Rendered images with source text:

:::::

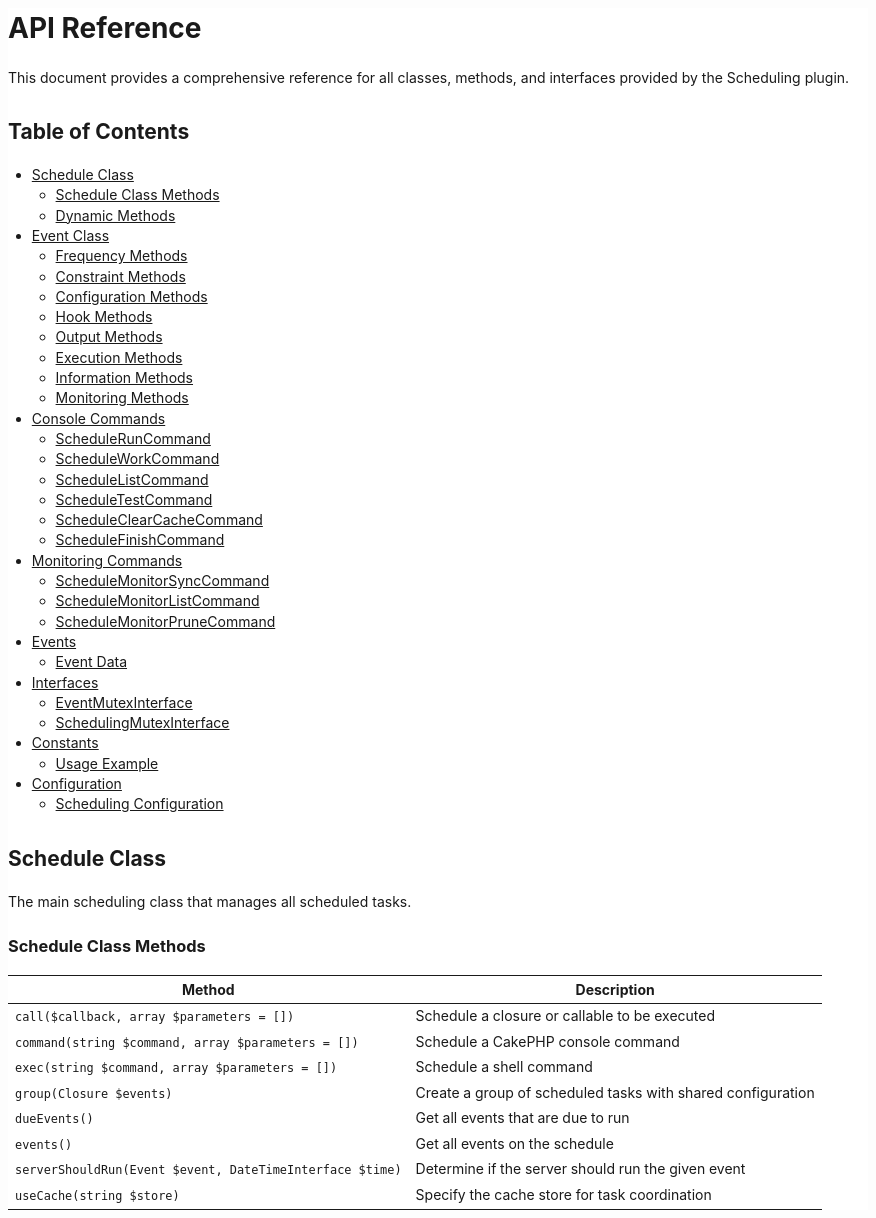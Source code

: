 # API Reference

This document provides a comprehensive reference for all classes, methods, and interfaces provided by the Scheduling plugin.

## Table of Contents

- [Schedule Class](#schedule-class)
  - [Schedule Class Methods](#schedule-class-methods)
  - [Dynamic Methods](#dynamic-methods)
- [Event Class](#event-class)
  - [Frequency Methods](#frequency-methods)
  - [Constraint Methods](#constraint-methods)
  - [Configuration Methods](#configuration-methods)
  - [Hook Methods](#hook-methods)
  - [Output Methods](#output-methods)
  - [Execution Methods](#execution-methods)
  - [Information Methods](#information-methods)
  - [Monitoring Methods](#monitoring-methods)
- [Console Commands](#console-commands)
  - [ScheduleRunCommand](#scheduleruncommand)
  - [ScheduleWorkCommand](#scheduleworkcommand)
  - [ScheduleListCommand](#schedulelistcommand)
  - [ScheduleTestCommand](#scheduletestcommand)
  - [ScheduleClearCacheCommand](#scheduleclearcachecommand)
  - [ScheduleFinishCommand](#schedulefinishcommand)
- [Monitoring Commands](#monitoring-commands)
  - [ScheduleMonitorSyncCommand](#schedulemonitorsynccommand)
  - [ScheduleMonitorListCommand](#schedulemonitorlistcommand)
  - [ScheduleMonitorPruneCommand](#schedulemonitorprunecommand)
- [Events](#events)
  - [Event Data](#event-data)
- [Interfaces](#interfaces)
  - [EventMutexInterface](#eventmutexinterface)
  - [SchedulingMutexInterface](#schedulingmutexinterface)
- [Constants](#constants)
  - [Usage Example](#usage-example)
- [Configuration](#configuration)
  - [Scheduling Configuration](#scheduling-configuration)

## Schedule Class

The main scheduling class that manages all scheduled tasks.

### Schedule Class Methods

| Method | Description |
| --- | --- |
| `call($callback, array $parameters = [])` | Schedule a closure or callable to be executed |
| `command(string $command, array $parameters = [])` | Schedule a CakePHP console command |
| `exec(string $command, array $parameters = [])` | Schedule a shell command |
| `group(Closure $events)` | Create a group of scheduled tasks with shared configuration |
| `dueEvents()` | Get all events that are due to run |
| `events()` | Get all events on the schedule |
| `serverShouldRun(Event $event, DateTimeInterface $time)` | Determine if the server should run the given event |
| `useCache(string $store)` | Specify the cache store for task coordination |
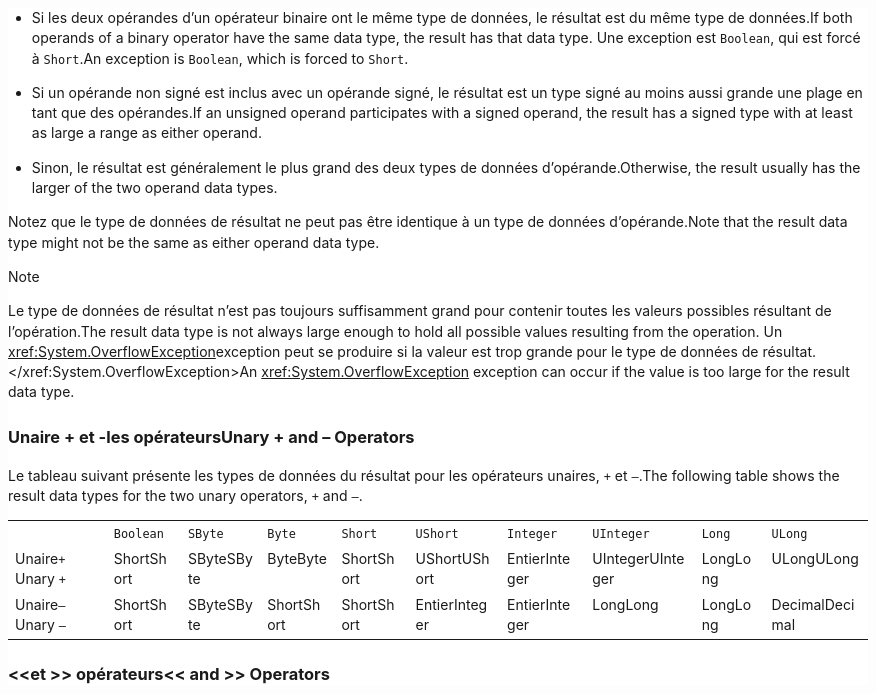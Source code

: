 -   <span data-ttu-id="5da26-153">Si les deux opérandes d’un opérateur binaire ont le même type de données, le résultat est du même type de données.</span><span class="sxs-lookup"><span data-stu-id="5da26-153">If both operands of a binary operator have the same data type, the result has that data type.</span></span> <span data-ttu-id="5da26-154">Une exception est `Boolean`, qui est forcé à `Short`.</span><span class="sxs-lookup"><span data-stu-id="5da26-154">An exception is `Boolean`, which is forced to `Short`.</span></span>  
  
-   <span data-ttu-id="5da26-155">Si un opérande non signé est inclus avec un opérande signé, le résultat est un type signé au moins aussi grande une plage en tant que des opérandes.</span><span class="sxs-lookup"><span data-stu-id="5da26-155">If an unsigned operand participates with a signed operand, the result has a signed type with at least as large a range as either operand.</span></span>  
  
-   <span data-ttu-id="5da26-156">Sinon, le résultat est généralement le plus grand des deux types de données d’opérande.</span><span class="sxs-lookup"><span data-stu-id="5da26-156">Otherwise, the result usually has the larger of the two operand data types.</span></span>  
  
 <span data-ttu-id="5da26-157">Notez que le type de données de résultat ne peut pas être identique à un type de données d’opérande.</span><span class="sxs-lookup"><span data-stu-id="5da26-157">Note that the result data type might not be the same as either operand data type.</span></span>  
  
> [!NOTE]
>  <span data-ttu-id="5da26-158">Le type de données de résultat n’est pas toujours suffisamment grand pour contenir toutes les valeurs possibles résultant de l’opération.</span><span class="sxs-lookup"><span data-stu-id="5da26-158">The result data type is not always large enough to hold all possible values resulting from the operation.</span></span> <span data-ttu-id="5da26-159">Un <xref:System.OverflowException>exception peut se produire si la valeur est trop grande pour le type de données de résultat.</xref:System.OverflowException></span><span class="sxs-lookup"><span data-stu-id="5da26-159">An <xref:System.OverflowException> exception can occur if the value is too large for the result data type.</span></span>  
  
### <a name="unary--and--operators"></a><span data-ttu-id="5da26-160">Unaire + et -les opérateurs</span><span class="sxs-lookup"><span data-stu-id="5da26-160">Unary + and – Operators</span></span>  
 <span data-ttu-id="5da26-161">Le tableau suivant présente les types de données du résultat pour les opérateurs unaires, `+` et `–`.</span><span class="sxs-lookup"><span data-stu-id="5da26-161">The following table shows the result data types for the two unary operators, `+` and `–`.</span></span>  
  
|||||||||||  
|---|---|---|---|---|---|---|---|---|---|  
||`Boolean`|`SByte`|`Byte`|`Short`|`UShort`|`Integer`|`UInteger`|`Long`|`ULong`|  
|<span data-ttu-id="5da26-162">Unaire`+`</span><span class="sxs-lookup"><span data-stu-id="5da26-162">Unary `+`</span></span>|<span data-ttu-id="5da26-163">Short</span><span class="sxs-lookup"><span data-stu-id="5da26-163">Short</span></span>|<span data-ttu-id="5da26-164">SByte</span><span class="sxs-lookup"><span data-stu-id="5da26-164">SByte</span></span>|<span data-ttu-id="5da26-165">Byte</span><span class="sxs-lookup"><span data-stu-id="5da26-165">Byte</span></span>|<span data-ttu-id="5da26-166">Short</span><span class="sxs-lookup"><span data-stu-id="5da26-166">Short</span></span>|<span data-ttu-id="5da26-167">UShort</span><span class="sxs-lookup"><span data-stu-id="5da26-167">UShort</span></span>|<span data-ttu-id="5da26-168">Entier</span><span class="sxs-lookup"><span data-stu-id="5da26-168">Integer</span></span>|<span data-ttu-id="5da26-169">UInteger</span><span class="sxs-lookup"><span data-stu-id="5da26-169">UInteger</span></span>|<span data-ttu-id="5da26-170">Long</span><span class="sxs-lookup"><span data-stu-id="5da26-170">Long</span></span>|<span data-ttu-id="5da26-171">ULong</span><span class="sxs-lookup"><span data-stu-id="5da26-171">ULong</span></span>|  
|<span data-ttu-id="5da26-172">Unaire`–`</span><span class="sxs-lookup"><span data-stu-id="5da26-172">Unary `–`</span></span>|<span data-ttu-id="5da26-173">Short</span><span class="sxs-lookup"><span data-stu-id="5da26-173">Short</span></span>|<span data-ttu-id="5da26-174">SByte</span><span class="sxs-lookup"><span data-stu-id="5da26-174">SByte</span></span>|<span data-ttu-id="5da26-175">Short</span><span class="sxs-lookup"><span data-stu-id="5da26-175">Short</span></span>|<span data-ttu-id="5da26-176">Short</span><span class="sxs-lookup"><span data-stu-id="5da26-176">Short</span></span>|<span data-ttu-id="5da26-177">Entier</span><span class="sxs-lookup"><span data-stu-id="5da26-177">Integer</span></span>|<span data-ttu-id="5da26-178">Entier</span><span class="sxs-lookup"><span data-stu-id="5da26-178">Integer</span></span>|<span data-ttu-id="5da26-179">Long</span><span class="sxs-lookup"><span data-stu-id="5da26-179">Long</span></span>|<span data-ttu-id="5da26-180">Long</span><span class="sxs-lookup"><span data-stu-id="5da26-180">Long</span></span>|<span data-ttu-id="5da26-181">Decimal</span><span class="sxs-lookup"><span data-stu-id="5da26-181">Decimal</span></span>|  
  
### <a name="-and--operators"></a><span data-ttu-id="5da26-182"><\<et >> opérateurs</span><span class="sxs-lookup"><span data-stu-id="5da26-182"><\< and >> Operators</span></span>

:::::

_EXERCISE DESCRIPTION:_ Give back, word for word, only the lines above from the line holding "- [Execution Methods](#execution-methods)" to the line holding "- [Events](#events)", both included.

_COMPLETED EXERCISE:_
  - [Execution Methods](#execution-methods)
  - [Information Methods](#information-methods)
  - [Monitoring Methods](#monitoring-methods)
- [Console Commands](#console-commands)
  - [ScheduleRunCommand](#scheduleruncommand)
  - [ScheduleWorkCommand](#scheduleworkcommand)
  - [ScheduleListCommand](#schedulelistcommand)
  - [ScheduleTestCommand](#scheduletestcommand)
  - [ScheduleClearCacheCommand](#scheduleclearcachecommand)
  - [ScheduleFinishCommand](#schedulefinishcommand)
- [Monitoring Commands](#monitoring-commands)
  - [ScheduleMonitorSyncCommand](#schedulemonitorsynccommand)
  - [ScheduleMonitorListCommand](#schedulemonitorlistcommand)
  - [ScheduleMonitorPruneCommand](#schedulemonitorprunecommand)
- [Events](#events)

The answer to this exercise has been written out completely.